Once we were in the air and the stewardess brought me a diet coke (always my sign that we are going to make it, because obviously they wouldn't offer refreshments if we were about to die), I started to relax. I watched a comedy as I fidgeted in my chair. I was doing it. I did it. I did it scared.

I had a wonderful trip, and though I braced myself for a panic attack on the way home... it never happened. Anxiety is weird and unpredictable that way.

I used to have the goal of "arriving." I've thought before that what I needed was an un-anxious life; one free of triggers and bad days. I would never be worried or scared in that perfect future I pictured. In that future my body would be sleek and toned and I wouldn't even like sugar or toast anymore. I'd also have epic body confidence and I'd have zero days where I felt shame about my crows feet or armpit boobs. I'd never get frustrated or mad at the kids. The husband and I would see eye to eye on everything. I would have conquered my battles and he would have conquered his (#winning).
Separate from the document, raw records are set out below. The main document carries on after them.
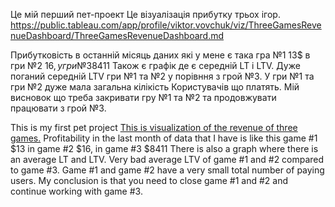 Це мій перший пет-проект
Це візуалізація прибутку трьох ігор. https://public.tableau.com/app/profile/viktor.vovchuk/viz/ThreeGamesRevenueDashboard/ThreeGamesRevenueDashboard.md

Прибутковість в останній місяць даних які у мене є така гра №1 13$ в гри №2 16$, у гри №3 8411$
Також є графік де є середній LT і LTV. Дуже поганий середній LTV гри №1 та №2 у порівння з грой №3.
У гри №1 та гри №2 дуже мала загальна кілікість Користувачів що платять.
Мій висновок що треба закривати гру №1  та №2  та продовжувати працювати з грой №3.

This is my first pet project
[This is visualization of the revenue of three games.](https://public.tableau.com/app/profile/viktor.vovchuk/viz/ThreeGamesRevenueDashboard/ThreeGamesRevenueDashboard)
Profitability in the last month of data that I have is like this game #1 $13 in game #2 $16, in game #3 $8411
There is also a graph where there is an average LT and LTV. Very bad average LTV of game #1 and #2 compared to game #3.
Game #1 and game #2 have a very small total number of paying users.
My conclusion is that you need to close game #1 and #2 and continue working with game #3.
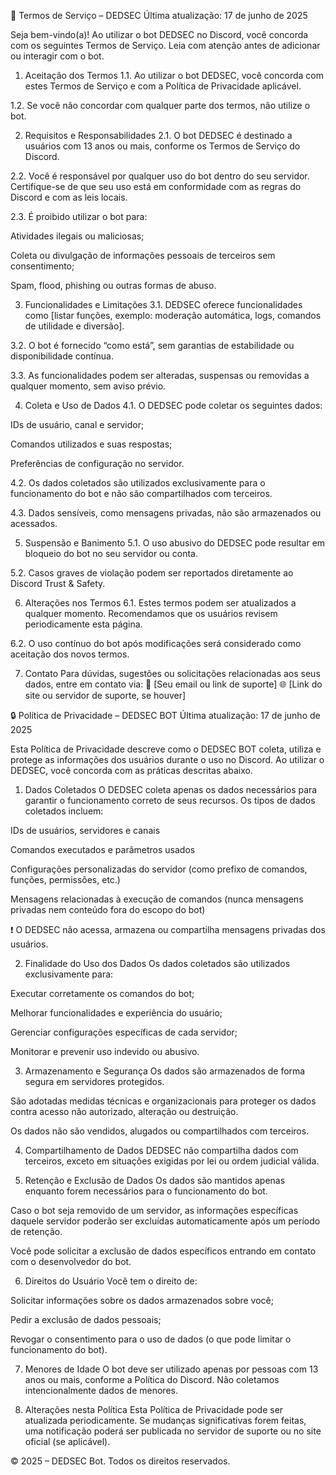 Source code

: 📜 Termos de Serviço – DEDSEC
Última atualização: 17 de junho de 2025

Seja bem-vindo(a)! Ao utilizar o bot DEDSEC no Discord, você concorda com os seguintes Termos de Serviço. Leia com atenção antes de adicionar ou interagir com o bot.

1. Aceitação dos Termos
1.1. Ao utilizar o bot DEDSEC, você concorda com estes Termos de Serviço e com a Política de Privacidade aplicável.

1.2. Se você não concordar com qualquer parte dos termos, não utilize o bot.

2. Requisitos e Responsabilidades
2.1. O bot DEDSEC é destinado a usuários com 13 anos ou mais, conforme os Termos de Serviço do Discord.

2.2. Você é responsável por qualquer uso do bot dentro do seu servidor. Certifique-se de que seu uso está em conformidade com as regras do Discord e com as leis locais.

2.3. É proibido utilizar o bot para:

Atividades ilegais ou maliciosas;

Coleta ou divulgação de informações pessoais de terceiros sem consentimento;

Spam, flood, phishing ou outras formas de abuso.

3. Funcionalidades e Limitações
3.1. DEDSEC oferece funcionalidades como [listar funções, exemplo: moderação automática, logs, comandos de utilidade e diversão].

3.2. O bot é fornecido “como está”, sem garantias de estabilidade ou disponibilidade contínua.

3.3. As funcionalidades podem ser alteradas, suspensas ou removidas a qualquer momento, sem aviso prévio.

4. Coleta e Uso de Dados
4.1. O DEDSEC pode coletar os seguintes dados:

IDs de usuário, canal e servidor;

Comandos utilizados e suas respostas;

Preferências de configuração no servidor.

4.2. Os dados coletados são utilizados exclusivamente para o funcionamento do bot e não são compartilhados com terceiros.

4.3. Dados sensíveis, como mensagens privadas, não são armazenados ou acessados.

5. Suspensão e Banimento
5.1. O uso abusivo do DEDSEC pode resultar em bloqueio do bot no seu servidor ou conta.

5.2. Casos graves de violação podem ser reportados diretamente ao Discord Trust & Safety.

6. Alterações nos Termos
6.1. Estes termos podem ser atualizados a qualquer momento. Recomendamos que os usuários revisem periodicamente esta página.

6.2. O uso contínuo do bot após modificações será considerado como aceitação dos novos termos.

7. Contato
Para dúvidas, sugestões ou solicitações relacionadas aos seus dados, entre em contato via:
📧 [Seu email ou link de suporte]
🌐 [Link do site ou servidor de suporte, se houver]


🔒 Política de Privacidade – DEDSEC BOT
Última atualização: 17 de junho de 2025

Esta Política de Privacidade descreve como o DEDSEC BOT coleta, utiliza e protege as informações dos usuários durante o uso no Discord. Ao utilizar o DEDSEC, você concorda com as práticas descritas abaixo.

1. Dados Coletados
O DEDSEC coleta apenas os dados necessários para garantir o funcionamento correto de seus recursos. Os tipos de dados coletados incluem:

IDs de usuários, servidores e canais

Comandos executados e parâmetros usados

Configurações personalizadas do servidor (como prefixo de comandos, funções, permissões, etc.)

Mensagens relacionadas à execução de comandos (nunca mensagens privadas nem conteúdo fora do escopo do bot)

❗ O DEDSEC não acessa, armazena ou compartilha mensagens privadas dos usuários.

2. Finalidade do Uso dos Dados
Os dados coletados são utilizados exclusivamente para:

Executar corretamente os comandos do bot;

Melhorar funcionalidades e experiência do usuário;

Gerenciar configurações específicas de cada servidor;

Monitorar e prevenir uso indevido ou abusivo.

3. Armazenamento e Segurança
Os dados são armazenados de forma segura em servidores protegidos.

São adotadas medidas técnicas e organizacionais para proteger os dados contra acesso não autorizado, alteração ou destruição.

Os dados não são vendidos, alugados ou compartilhados com terceiros.

4. Compartilhamento de Dados
DEDSEC não compartilha dados com terceiros, exceto em situações exigidas por lei ou ordem judicial válida.

5. Retenção e Exclusão de Dados
Os dados são mantidos apenas enquanto forem necessários para o funcionamento do bot.

Caso o bot seja removido de um servidor, as informações específicas daquele servidor poderão ser excluídas automaticamente após um período de retenção.

Você pode solicitar a exclusão de dados específicos entrando em contato com o desenvolvedor do bot.

6. Direitos do Usuário
Você tem o direito de:

Solicitar informações sobre os dados armazenados sobre você;

Pedir a exclusão de dados pessoais;

Revogar o consentimento para o uso de dados (o que pode limitar o funcionamento do bot).

7. Menores de Idade
O bot deve ser utilizado apenas por pessoas com 13 anos ou mais, conforme a Política do Discord. Não coletamos intencionalmente dados de menores.

8. Alterações nesta Política
Esta Política de Privacidade pode ser atualizada periodicamente. Se mudanças significativas forem feitas, uma notificação poderá ser publicada no servidor de suporte ou no site oficial (se aplicável).



© 2025 – DEDSEC Bot. Todos os direitos reservados.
I'd feel an overwhelming sense of peace and joy and purpose every single day.

I don't think I knew that that's what I was picturing when I pictured it; but it was.

Here's the thing I've realized though: I don't need or even want a perfect life. The level of healing and freedom I have today is worth celebrating. Yes, I'd love to never "feel" anxious again. I'd love to do the magic thing that erased it from my life forever, but I'm also okay with how things are right now. I'm okay and grateful that I'm able to go scared and that I'm able to talk about it and laugh about it without feeling any shame.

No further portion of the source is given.